Over the course of several months, 3 patients presented to our institution with endoscopically documented phytobezoars. These patients included 2 men and 1 woman, and all of the patients had 1 or more factors that predisposed them to bezoar formation. Patient #1 was a 68-year-old man with diabetic gastroparesis who had undergone an esophagectomy with gastric pull-up for treatment of esophageal cancer. He presented with postprandial bloating, nausea, and vomiting of several months’ duration. Patient #2 was a 76-year-old diabetic man who presented with postprandial dysphagia and belching. Patient #3 was an 83-year-old woman who had undergone a Billroth I gastrectomy 45 years earlier for treatment of peptic ulcer disease. Tis patient presented with a 2-month history of intermittent postprandial nausea and vomiting, as well as decreased appetite and weight loss. All of these patients were referred for treatment of the symptoms described above and were diagnosed with a phytobezoar during an esophagogastroduodenoscopy. At the time of diagnosis, no attempt was made to remove or mechanically disrupt the bezoar.

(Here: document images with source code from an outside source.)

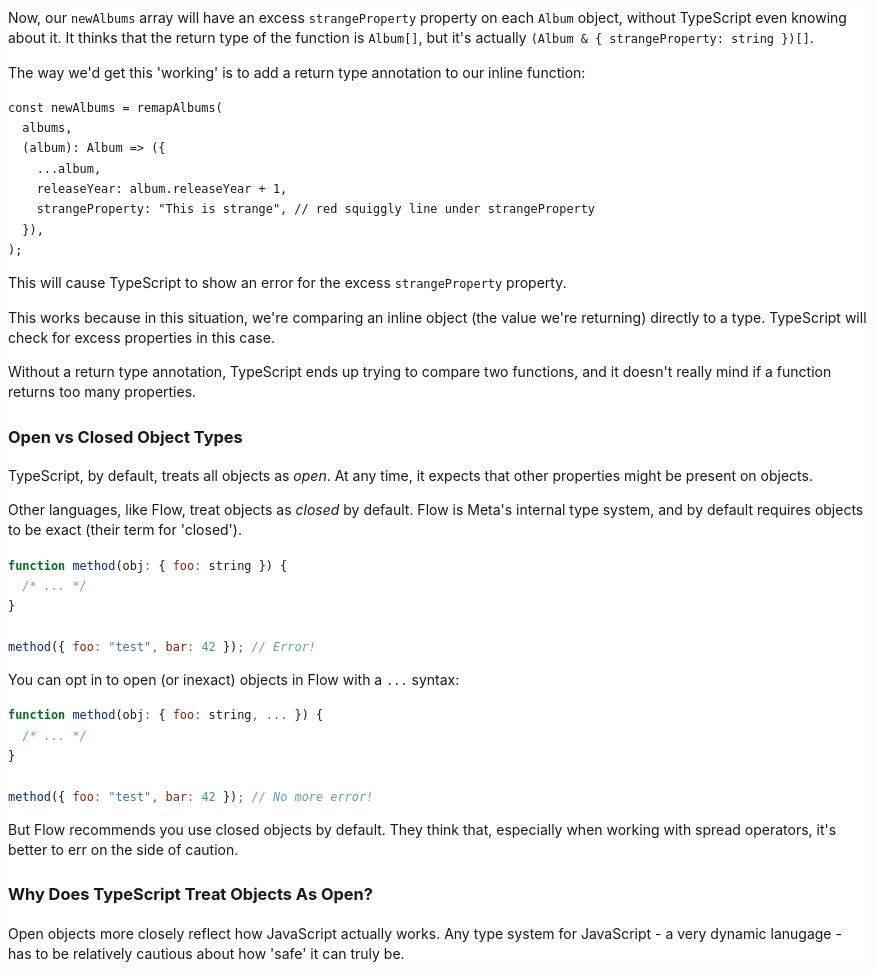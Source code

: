 Now, our `newAlbums` array will have an excess `strangeProperty` property on each `Album` object, without TypeScript even knowing about it. It thinks that the return type of the function is `Album[]`, but it's actually `(Album & { strangeProperty: string })[]`.

The way we'd get this 'working' is to add a return type annotation to our inline function:

```tsx
const newAlbums = remapAlbums(
  albums,
  (album): Album => ({
    ...album,
    releaseYear: album.releaseYear + 1,
    strangeProperty: "This is strange", // red squiggly line under strangeProperty
  }),
);
```

This will cause TypeScript to show an error for the excess `strangeProperty` property.

This works because in this situation, we're comparing an inline object (the value we're returning) directly to a type. TypeScript will check for excess properties in this case.

Without a return type annotation, TypeScript ends up trying to compare two functions, and it doesn't really mind if a function returns too many properties.

### Open vs Closed Object Types

TypeScript, by default, treats all objects as _open_. At any time, it expects that other properties might be present on objects.

Other languages, like Flow, treat objects as _closed_ by default. Flow is Meta's internal type system, and by default requires objects to be exact (their term for 'closed').

```js
function method(obj: { foo: string }) {
  /* ... */
}

method({ foo: "test", bar: 42 }); // Error!
```

You can opt in to open (or inexact) objects in Flow with a `...` syntax:

```js
function method(obj: { foo: string, ... }) {
  /* ... */
}

method({ foo: "test", bar: 42 }); // No more error!
```

But Flow recommends you use closed objects by default. They think that, especially when working with spread operators, it's better to err on the side of caution.

### Why Does TypeScript Treat Objects As Open?

Open objects more closely reflect how JavaScript actually works. Any type system for JavaScript - a very dynamic lanugage - has to be relatively cautious about how 'safe' it can truly be.
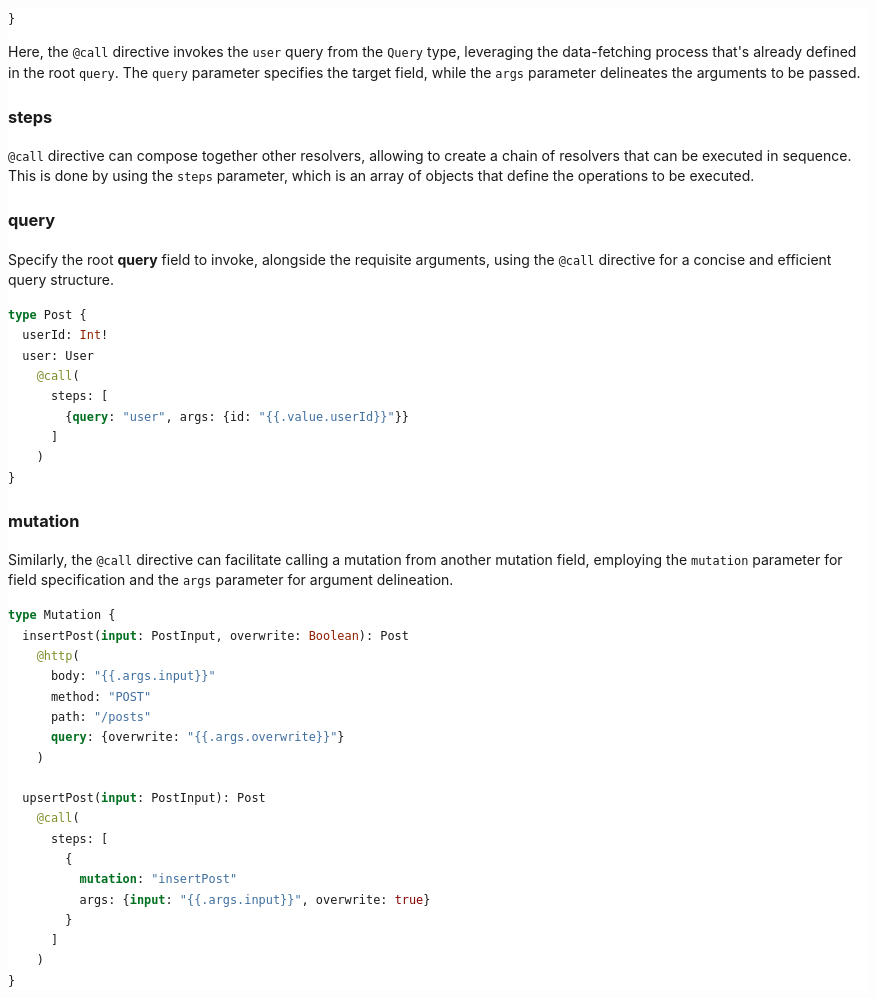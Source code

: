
 ```graphql showLineNumbers
}
```

Here, the `@call` directive invokes the `user` query from the `Query` type, leveraging the data-fetching process that's already defined in the root `query`. The `query` parameter specifies the target field, while the `args` parameter delineates the arguments to be passed.

### steps

`@call` directive can compose together other resolvers, allowing to create a chain of resolvers that can be executed in sequence. This is done by using the `steps` parameter, which is an array of objects that define the operations to be executed.

### query

Specify the root **query** field to invoke, alongside the requisite arguments, using the `@call` directive for a concise and efficient query structure.

```graphql showLineNumbers
type Post {
  userId: Int!
  user: User
    @call(
      steps: [
        {query: "user", args: {id: "{{.value.userId}}"}}
      ]
    )
}
```

### mutation

Similarly, the `@call` directive can facilitate calling a mutation from another mutation field, employing the `mutation` parameter for field specification and the `args` parameter for argument delineation.

```graphql showLineNumbers
type Mutation {
  insertPost(input: PostInput, overwrite: Boolean): Post
    @http(
      body: "{{.args.input}}"
      method: "POST"
      path: "/posts"
      query: {overwrite: "{{.args.overwrite}}"}
    )

  upsertPost(input: PostInput): Post
    @call(
      steps: [
        {
          mutation: "insertPost"
          args: {input: "{{.args.input}}", overwrite: true}
        }
      ]
    )
}
```

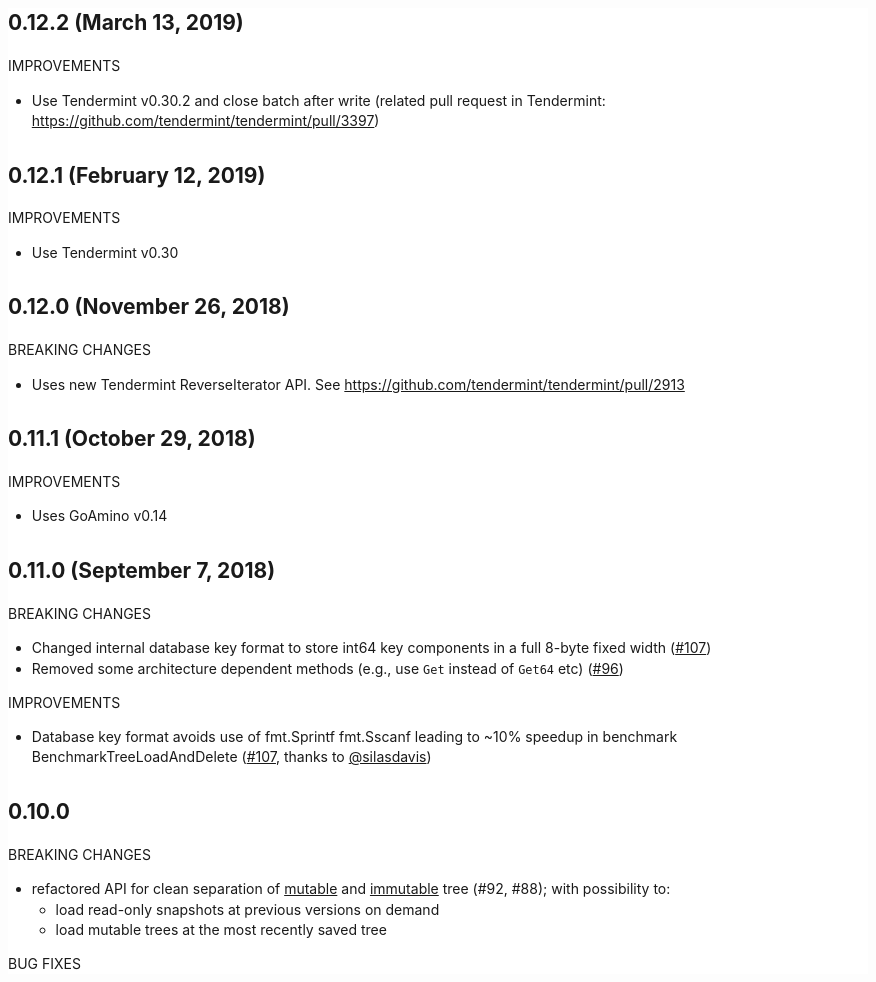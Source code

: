 ## 0.12.2 (March 13, 2019)

IMPROVEMENTS

*   Use Tendermint v0.30.2 and close batch after write (related pull request in
    Tendermint: https://github.com/tendermint/tendermint/pull/3397)

## 0.12.1 (February 12, 2019)

IMPROVEMENTS

*   Use Tendermint v0.30

## 0.12.0 (November 26, 2018)

BREAKING CHANGES

*   Uses new Tendermint ReverseIterator API. See
    https://github.com/tendermint/tendermint/pull/2913

## 0.11.1 (October 29, 2018)

IMPROVEMENTS

*   Uses GoAmino v0.14

## 0.11.0 (September 7, 2018)

BREAKING CHANGES

*   Changed internal database key format to store int64 key components in a full
    8-byte fixed width ([#107])
*   Removed some architecture dependent methods (e.g., use `Get` instead of
    `Get64` etc) ([#96])

IMPROVEMENTS

*   Database key format avoids use of fmt.Sprintf fmt.Sscanf leading to ~10%
    speedup in benchmark BenchmarkTreeLoadAndDelete ([#107], thanks to
    [@silasdavis])

[#107]: https://github.com/tendermint/iavl/pull/107

[@silasdavis]: https://github.com/silasdavis

[#96]: https://github.com/tendermint/iavl/pull/96

## 0.10.0

BREAKING CHANGES

*   refactored API for clean separation of [mutable][1] and [immutable][2] tree
    (#92, #88); with possibility to:
    *   load read-only snapshots at previous versions on demand
    *   load mutable trees at the most recently saved tree

[1]: https://github.com/tendermint/iavl/blob/9e62436856efa94c1223043be36ebda01ae0b6fc/mutable_tree.go#L14-L21

[2]: https://github.com/tendermint/iavl/blob/9e62436856efa94c1223043be36ebda01ae0b6fc/immutable_tree.go#L10-L17

BUG FIXES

After diagnosis of the phytobezoar, each patient was instructed to drink one 12-oz can of Diet Coke twice daily. Additionally, each patient started treatment with cellulase. As cellulase is not readily available by prescription in US pharmacies, the patients were told to visit a local health food store to find the enzymatic supplement that contained the largest amount of cellulase. Cellulase is only available in combination with other enzymes, and the amount of cellulase in each tablet varies depending on the manufacturer. The patients were told to take 1 cellulase tablet twice daily in addition to the Diet Coke. Patient #1 also received 5 injections (of 20 units each) of onabotulinumtoxin A (Botox, Allergan) to the pylorus for treatment of gastroparesis. All of the patients were treated until resolution of the phytobezoar could be documented via endoscopy (Figure 1); therefore, the treatment time varied among the patients. The interval of time from the initiation of treatment to endoscopic confirmation of bezoar resolution was 8 weeks for Patient #1, 6 weeks for Patient #2, and 8 weeks for Patient #3 (Table 1).

Figure 1.

Figure 1

An endoscopic view of the gastric phytobezoar in Patient #3 before treatment (A). After treatment, there was complete resolution of the phytobezoar (B).

Table 1.

Summary of Patient Characteristics

Age (years) Gender Risk factors Presenting symptoms Length of treatment (weeks)
Patient #1* 68 Male Diabetic gastroparesis and prior esophagectomy with gastric pull-up Postprandial bloating, nausea, and vomiting 8
Patient #2 76 Male Diabetes mellitus Postprandial dysphagia and belching 6
Patient #3 83 Female Billroth I gastrectomy Postprandial nausea and vomiting, decreased appetite, and weight loss 8

* The patient also received onabotulinumtoxin A (Botox, Allergan) injections to the pylorus for treatment of diabetic gastroparesis.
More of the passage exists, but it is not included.